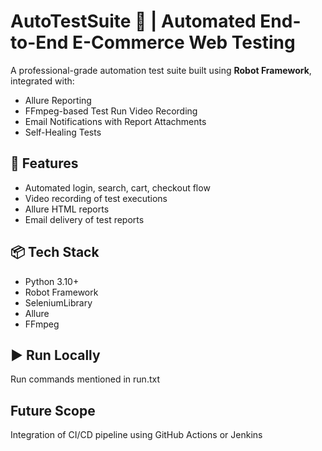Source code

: # AutoTestSuite 🛒 | Automated End-to-End E-Commerce Web Testing

A professional-grade automation test suite built using **Robot Framework**, integrated with:
- Allure Reporting
- FFmpeg-based Test Run Video Recording
- Email Notifications with Report Attachments
- Self-Healing Tests 

## 📁 Features
- Automated login, search, cart, checkout flow
- Video recording of test executions
- Allure HTML reports
- Email delivery of test reports

## 📦 Tech Stack
- Python 3.10+
- Robot Framework
- SeleniumLibrary
- Allure
- FFmpeg

## ▶️ Run Locally

Run commands mentioned in run.txt

##  Future Scope
Integration of CI/CD pipeline using GitHub Actions or Jenkins 
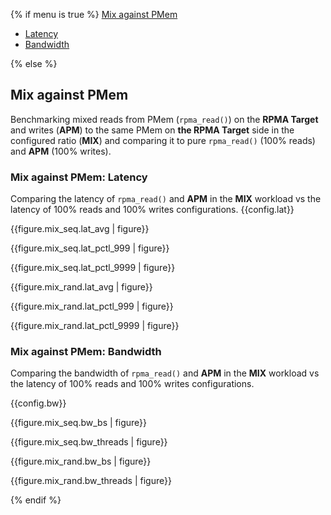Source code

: {% if menu is true %}
<a class="pure-menu-heading" href="#mix">Mix against PMem</a>
<ul class="pure-menu-list">
    <li class="pure-menu-item"><a href="#mix-lat" class="pure-menu-link">Latency</a></li>
    <li class="pure-menu-item"><a href="#mix-bw" class="pure-menu-link">Bandwidth</a></li>
</ul>
{% else %}

<h2 id="mix" class="page-break">Mix against PMem</h2>

Benchmarking mixed reads from PMem (`rpma_read()`) on the **RPMA Target** and writes (**APM**) to the same PMem on **the RPMA Target** side in the configured ratio (**MIX**) and comparing it to pure `rpma_read()` (100% reads) and **APM** (100% writes).

<h3 id="mix-lat">Mix against PMem: Latency</h3>

Comparing the latency of `rpma_read()` and **APM** in the **MIX** workload vs the latency of 100% reads and 100% writes configurations.
{{config.lat}}

{{figure.mix_seq.lat_avg | figure}}

{{figure.mix_seq.lat_pctl_999 | figure}}

{{figure.mix_seq.lat_pctl_9999 | figure}}

{{figure.mix_rand.lat_avg | figure}}

{{figure.mix_rand.lat_pctl_999 | figure}}

{{figure.mix_rand.lat_pctl_9999 | figure}}

<h3 id="mix-bw" class="page-break">Mix against PMem: Bandwidth</h3>

Comparing the bandwidth of `rpma_read()` and **APM** in the **MIX** workload vs the latency of 100% reads and 100% writes configurations.

{{config.bw}}

{{figure.mix_seq.bw_bs | figure}}

{{figure.mix_seq.bw_threads | figure}}

{{figure.mix_rand.bw_bs | figure}}

{{figure.mix_rand.bw_threads | figure}}

{% endif %}
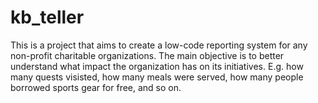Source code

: # kb_teller
This is a project that aims to create a low-code reporting system for any non-profit charitable organizations. 
The main objective is to better understand what impact the organization has on its initiatives. E.g. how many quests visisted, how many meals were served, how many people borrowed sports gear for free, and so on.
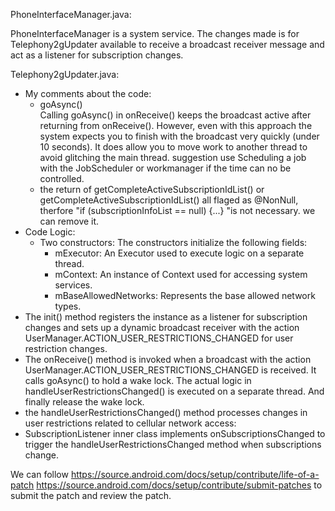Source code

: PhoneInterfaceManager.java:

PhoneInterfaceManager is a system service. The changes made is for  Telephony2gUpdater available to receive a broadcast receiver message and act as a listener for subscription changes.

Telephony2gUpdater.java:
  - My comments about the code:
    - goAsync()    
  Calling goAsync() in onReceive()  keeps the broadcast active after returning from onReceive(). However, even with this approach the system expects you to finish with the broadcast very quickly (under 10 seconds). 
  It does allow you to move work to another thread to avoid glitching the main thread. suggestion use Scheduling a job with the JobScheduler or workmanager if the time can no be controlled.
    - the return of getCompleteActiveSubscriptionIdList() or getCompleteActiveSubscriptionIdList() all flaged as @NonNull, therfore "if (subscriptionInfoList == null) {...} "is not necessary. we can remove it.
 - Code Logic: 
   - Two constructors:  The constructors initialize the following fields:
      - mExecutor: An Executor used to execute logic on a separate thread.
      - mContext: An instance of Context used for accessing system services.
      - mBaseAllowedNetworks: Represents the base allowed network types.
  - The init() method registers the instance as a listener for subscription changes and sets up a dynamic broadcast receiver with the action UserManager.ACTION_USER_RESTRICTIONS_CHANGED for user restriction changes.
  - The onReceive() method is invoked when a broadcast with the action UserManager.ACTION_USER_RESTRICTIONS_CHANGED is received. It calls goAsync() to hold a wake lock. The actual logic in handleUserRestrictionsChanged() is executed on a separate thread. And finally release the wake lock.
  - the handleUserRestrictionsChanged() method processes changes in user restrictions related to cellular network access:
  - SubscriptionListener inner class implements onSubscriptionsChanged to trigger the handleUserRestrictionsChanged method when subscriptions change.

We can follow 
https://source.android.com/docs/setup/contribute/life-of-a-patch
https://source.android.com/docs/setup/contribute/submit-patches
to submit the patch and review the patch.
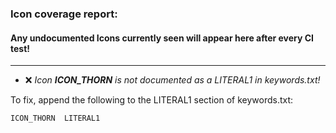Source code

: ### Icon coverage report: 
#### Any undocumented Icons currently seen will appear here after every CI test!
---------------------------------------------------------
- :x: *Icon ***ICON_THORN*** is not documented as a LITERAL1 in keywords.txt!*


To fix, append the following to the LITERAL1 section of keywords.txt:

    ICON_THORN	LITERAL1
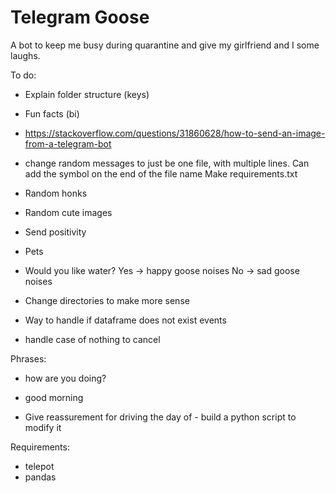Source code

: # Telegram Goose
A bot to keep me busy during quarantine and give my girlfriend and I some laughs.

To do:
* Explain folder structure (keys)
* Fun facts (bi)
* https://stackoverflow.com/questions/31860628/how-to-send-an-image-from-a-telegram-bot
* change random messages to just be one file, with multiple lines. Can add the symbol on the end of the file name
Make requirements.txt
* Random honks
* Random cute images
* Send positivity
* Pets
* Would you like water? Yes -> happy goose noises No -> sad goose noises
* Change directories to make more sense
* Way to handle if dataframe does not exist events

* handle case of nothing to cancel

Phrases:
* how are you doing?
* good morning



* Give reassurement for driving the day of - build a python script to modify it


Requirements:
* telepot
* pandas
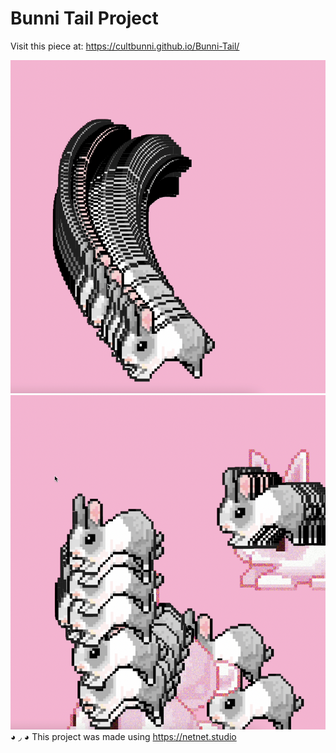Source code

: # Bunni Tail Project

Visit this piece at: https://cultbunni.github.io/Bunni-Tail/


![screenshot piece](bunni-trails-screenshot.png) ![screenshot 2](bunni-stacks-screenshot.png)
◕ ◞ ◕ This project was made using https://netnet.studio
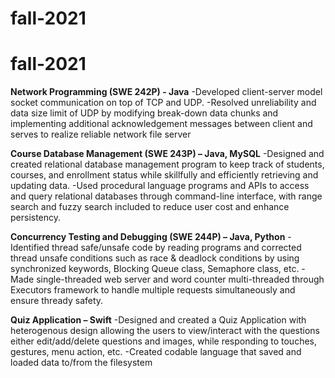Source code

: # fall-2021

# fall-2021

**Network Programming (SWE 242P) - Java**
-Developed client-server model socket communication on top of TCP and UDP.
-Resolved unreliability and data size limit of UDP by modifying break-down data chunks and implementing additional acknowledgement messages between client and serves to realize reliable network file server

**Course Database Management (SWE 243P) – Java, MySQL**
-Designed and created relational database management program to keep track of students, courses, and enrollment status while skillfully and efficiently retrieving        and updating data.
-Used procedural language programs and APIs to access and query relational databases through command-line interface, with range search and fuzzy search included         to reduce user cost and enhance persistency.

**Concurrency Testing and Debugging (SWE 244P) – Java, Python**
-Identified thread safe/unsafe code by reading programs and corrected thread unsafe conditions such as race & deadlock conditions by using synchronized keywords, Blocking Queue class, Semaphore class, etc.
-Made single-threaded web server and word counter multi-threaded through Executors framework to handle multiple requests simultaneously and ensure thready safety.

**Quiz Application – Swift**
-Designed and created a Quiz Application with heterogenous design allowing the users to view/interact with the questions either edit/add/delete questions and images, while responding to touches, gestures, menu action, etc.
-Created codable language that saved and loaded data to/from the filesystem
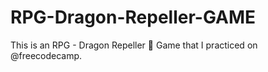 # RPG-Dragon-Repeller-GAME
This is an RPG - Dragon Repeller 🐉 Game that I practiced on @freecodecamp. 
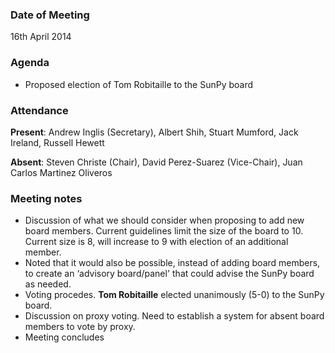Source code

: ### Date of Meeting

16th April 2014

### Agenda

- Proposed election of Tom Robitaille to the SunPy board

### Attendance

**Present**: Andrew Inglis (Secretary), Albert Shih, Stuart Mumford, Jack Ireland, Russell Hewett

**Absent**: Steven Christe (Chair), David Perez-Suarez (Vice-Chair), Juan Carlos Martinez Oliveros

### Meeting notes

- Discussion of what we should consider when proposing to add new board members. Current guidelines limit the size of the board to 10. Current size is 8, will increase to 9 with election of an additional member.
- Noted that it would also be possible, instead of adding board members, to create an ‘advisory board/panel' that could advise the SunPy board as needed.
- Voting procedes. **Tom Robitaille** elected unanimously (5-0) to the SunPy board.
- Discussion on proxy voting. Need to establish a system for absent board members to vote by proxy.
- Meeting concludes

——

Aim of the exercise »
All of the entries above are to be written out exactly, with no pictures.

Solution for this task »
Source code

: # AutoTestSuite 🛒 | Automated End-to-End E-Commerce Web Testing

A professional-grade automation test suite built using **Robot Framework**, integrated with:
- Allure Reporting
- FFmpeg-based Test Run Video Recording
- Email Notifications with Report Attachments
- Self-Healing Tests 

## 📁 Features
- Automated login, search, cart, checkout flow
- Video recording of test executions
- Allure HTML reports
- Email delivery of test reports

## 📦 Tech Stack
- Python 3.10+
- Robot Framework
- SeleniumLibrary
- Allure
- FFmpeg

## ▶️ Run Locally

Run commands mentioned in run.txt

##  Future Scope
Integration of CI/CD pipeline using GitHub Actions or Jenkins 
Source code

: {% if menu is true %}
<a class="pure-menu-heading" href="#mix">Mix against PMem</a>
<ul class="pure-menu-list">
    <li class="pure-menu-item"><a href="#mix-lat" class="pure-menu-link">Latency</a></li>
    <li class="pure-menu-item"><a href="#mix-bw" class="pure-menu-link">Bandwidth</a></li>
</ul>
{% else %}

<h2 id="mix" class="page-break">Mix against PMem</h2>

Benchmarking mixed reads from PMem (`rpma_read()`) on the **RPMA Target** and writes (**APM**) to the same PMem on **the RPMA Target** side in the configured ratio (**MIX**) and comparing it to pure `rpma_read()` (100% reads) and **APM** (100% writes).

<h3 id="mix-lat">Mix against PMem: Latency</h3>

Comparing the latency of `rpma_read()` and **APM** in the **MIX** workload vs the latency of 100% reads and 100% writes configurations.
{{config.lat}}

{{figure.mix_seq.lat_avg | figure}}

{{figure.mix_seq.lat_pctl_999 | figure}}

{{figure.mix_seq.lat_pctl_9999 | figure}}

{{figure.mix_rand.lat_avg | figure}}

{{figure.mix_rand.lat_pctl_999 | figure}}

{{figure.mix_rand.lat_pctl_9999 | figure}}

<h3 id="mix-bw" class="page-break">Mix against PMem: Bandwidth</h3>

Comparing the bandwidth of `rpma_read()` and **APM** in the **MIX** workload vs the latency of 100% reads and 100% writes configurations.

{{config.bw}}

{{figure.mix_seq.bw_bs | figure}}

{{figure.mix_seq.bw_threads | figure}}

{{figure.mix_rand.bw_bs | figure}}

{{figure.mix_rand.bw_threads | figure}}

{% endif %}
Source code

: # kb_teller
This is a project that aims to create a low-code reporting system for any non-profit charitable organizations. 
The main objective is to better understand what impact the organization has on its initiatives. E.g. how many quests visisted, how many meals were served, how many people borrowed sports gear for free, and so on.
Source code

: PhoneInterfaceManager.java:

PhoneInterfaceManager is a system service. The changes made is for  Telephony2gUpdater available to receive a broadcast receiver message and act as a listener for subscription changes.

Telephony2gUpdater.java:
  - My comments about the code:
    - goAsync()    
  Calling goAsync() in onReceive()  keeps the broadcast active after returning from onReceive(). However, even with this approach the system expects you to finish with the broadcast very quickly (under 10 seconds). 
  It does allow you to move work to another thread to avoid glitching the main thread. suggestion use Scheduling a job with the JobScheduler or workmanager if the time can no be controlled.
    - the return of getCompleteActiveSubscriptionIdList() or getCompleteActiveSubscriptionIdList() all flaged as @NonNull, therfore "if (subscriptionInfoList == null) {...} "is not necessary. we can remove it.
 - Code Logic: 
   - Two constructors:  The constructors initialize the following fields:
      - mExecutor: An Executor used to execute logic on a separate thread.
      - mContext: An instance of Context used for accessing system services.
      - mBaseAllowedNetworks: Represents the base allowed network types.
  - The init() method registers the instance as a listener for subscription changes and sets up a dynamic broadcast receiver with the action UserManager.ACTION_USER_RESTRICTIONS_CHANGED for user restriction changes.
  - The onReceive() method is invoked when a broadcast with the action UserManager.ACTION_USER_RESTRICTIONS_CHANGED is received. It calls goAsync() to hold a wake lock. The actual logic in handleUserRestrictionsChanged() is executed on a separate thread. And finally release the wake lock.
  - the handleUserRestrictionsChanged() method processes changes in user restrictions related to cellular network access:
  - SubscriptionListener inner class implements onSubscriptionsChanged to trigger the handleUserRestrictionsChanged method when subscriptions change.

We can follow 
https://source.android.com/docs/setup/contribute/life-of-a-patch
https://source.android.com/docs/setup/contribute/submit-patches
to submit the patch and review the patch.
Source code

: ### Icon coverage report: 
#### Any undocumented Icons currently seen will appear here after every CI test!
---------------------------------------------------------
- :x: *Icon ***ICON_THORN*** is not documented as a LITERAL1 in keywords.txt!*


To fix, append the following to the LITERAL1 section of keywords.txt:

    ICON_THORN	LITERAL1
Source code

: # Telegram Goose
A bot to keep me busy during quarantine and give my girlfriend and I some laughs.

To do:
* Explain folder structure (keys)
* Fun facts (bi)
* https://stackoverflow.com/questions/31860628/how-to-send-an-image-from-a-telegram-bot
* change random messages to just be one file, with multiple lines. Can add the symbol on the end of the file name
Make requirements.txt
* Random honks
* Random cute images
* Send positivity
* Pets
* Would you like water? Yes -> happy goose noises No -> sad goose noises
* Change directories to make more sense
* Way to handle if dataframe does not exist events

* handle case of nothing to cancel

Phrases:
* how are you doing?
* good morning



* Give reassurement for driving the day of - build a python script to modify it


Requirements:
* telepot
* pandas
Source code

: # Bunni Tail Project

Visit this piece at: https://cultbunni.github.io/Bunni-Tail/


![screenshot piece](bunni-trails-screenshot.png) ![screenshot 2](bunni-stacks-screenshot.png)
◕ ◞ ◕ This project was made using https://netnet.studio
Source code

: # fall-2021

# fall-2021

**Network Programming (SWE 242P) - Java**
-Developed client-server model socket communication on top of TCP and UDP.
-Resolved unreliability and data size limit of UDP by modifying break-down data chunks and implementing additional acknowledgement messages between client and serves to realize reliable network file server

**Course Database Management (SWE 243P) – Java, MySQL**
-Designed and created relational database management program to keep track of students, courses, and enrollment status while skillfully and efficiently retrieving        and updating data.
-Used procedural language programs and APIs to access and query relational databases through command-line interface, with range search and fuzzy search included         to reduce user cost and enhance persistency.

**Concurrency Testing and Debugging (SWE 244P) – Java, Python**
-Identified thread safe/unsafe code by reading programs and corrected thread unsafe conditions such as race & deadlock conditions by using synchronized keywords, Blocking Queue class, Semaphore class, etc.
-Made single-threaded web server and word counter multi-threaded through Executors framework to handle multiple requests simultaneously and ensure thready safety.

**Quiz Application – Swift**
-Designed and created a Quiz Application with heterogenous design allowing the users to view/interact with the questions either edit/add/delete questions and images, while responding to touches, gestures, menu action, etc.
-Created codable language that saved and loaded data to/from the filesystem
 # RPG-Dragon-Repeller-GAME
This is an RPG - Dragon Repeller 🐉 Game that I practiced on @freecodecamp. 
Source code

: ### Date of Meeting

16th April 2014

### Agenda

- Proposed election of Tom Robitaille to the SunPy board

### Attendance

**Present**: Andrew Inglis (Secretary), Albert Shih, Stuart Mumford, Jack Ireland, Russell Hewett

**Absent**: Steven Christe (Chair), David Perez-Suarez (Vice-Chair), Juan Carlos Martinez Oliveros

### Meeting notes

- Discussion of what we should consider when proposing to add new board members. Current guidelines limit the size of the board to 10. Current size is 8, will increase to 9 with election of an additional member.
- Noted that it would also be possible, instead of adding board members, to create an ‘advisory board/panel' that could advise the SunPy board as needed.
- Voting procedes. **Tom Robitaille** elected unanimously (5-0) to the SunPy board.
- Discussion on proxy voting. Need to establish a system for absent board members to vote by proxy.
- Meeting concludes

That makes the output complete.